## Exercise details
The required output is the lines below from the line containing "always be allowed" to the line containing "[MD5](https://en.wikipedia.org/wiki/MD5) are not.", inclusive, retyped exactly. No other lines belong in it.

[[ Data shown, beginning ]]

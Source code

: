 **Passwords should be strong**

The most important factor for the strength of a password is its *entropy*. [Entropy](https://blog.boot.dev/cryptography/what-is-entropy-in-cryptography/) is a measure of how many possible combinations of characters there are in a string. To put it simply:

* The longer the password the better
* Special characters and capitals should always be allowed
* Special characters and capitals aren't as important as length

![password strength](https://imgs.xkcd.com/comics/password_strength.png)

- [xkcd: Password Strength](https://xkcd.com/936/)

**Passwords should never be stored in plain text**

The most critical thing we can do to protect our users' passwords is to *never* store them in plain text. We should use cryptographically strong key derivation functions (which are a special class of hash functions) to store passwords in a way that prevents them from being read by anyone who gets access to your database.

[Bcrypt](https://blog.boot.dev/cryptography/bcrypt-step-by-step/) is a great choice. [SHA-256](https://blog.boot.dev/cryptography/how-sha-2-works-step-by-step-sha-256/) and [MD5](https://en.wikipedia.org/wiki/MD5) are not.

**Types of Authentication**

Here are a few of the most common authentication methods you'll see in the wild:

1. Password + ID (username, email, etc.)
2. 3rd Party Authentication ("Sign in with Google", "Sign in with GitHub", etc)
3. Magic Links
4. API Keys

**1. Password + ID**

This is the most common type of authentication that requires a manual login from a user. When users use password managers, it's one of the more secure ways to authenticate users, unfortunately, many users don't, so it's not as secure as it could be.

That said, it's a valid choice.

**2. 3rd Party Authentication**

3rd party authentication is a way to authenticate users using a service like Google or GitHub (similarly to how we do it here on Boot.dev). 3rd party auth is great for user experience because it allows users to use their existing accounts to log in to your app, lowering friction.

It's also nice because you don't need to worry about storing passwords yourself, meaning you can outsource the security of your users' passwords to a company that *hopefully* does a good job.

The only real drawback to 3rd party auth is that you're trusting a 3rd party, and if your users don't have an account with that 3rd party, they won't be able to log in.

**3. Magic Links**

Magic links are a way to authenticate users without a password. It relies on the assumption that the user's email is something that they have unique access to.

[[ Data shown, end ]]

## Exercise response
* Special characters and capitals should always be allowed
* Special characters and capitals aren't as important as length

![password strength](https://imgs.xkcd.com/comics/password_strength.png)

- [xkcd: Password Strength](https://xkcd.com/936/)

**Passwords should never be stored in plain text**

The most critical thing we can do to protect our users' passwords is to *never* store them in plain text. We should use cryptographically strong key derivation functions (which are a special class of hash functions) to store passwords in a way that prevents them from being read by anyone who gets access to your database.

[Bcrypt](https://blog.boot.dev/cryptography/bcrypt-step-by-step/) is a great choice. [SHA-256](https://blog.boot.dev/cryptography/how-sha-2-works-step-by-step-sha-256/) and [MD5](https://en.wikipedia.org/wiki/MD5) are not.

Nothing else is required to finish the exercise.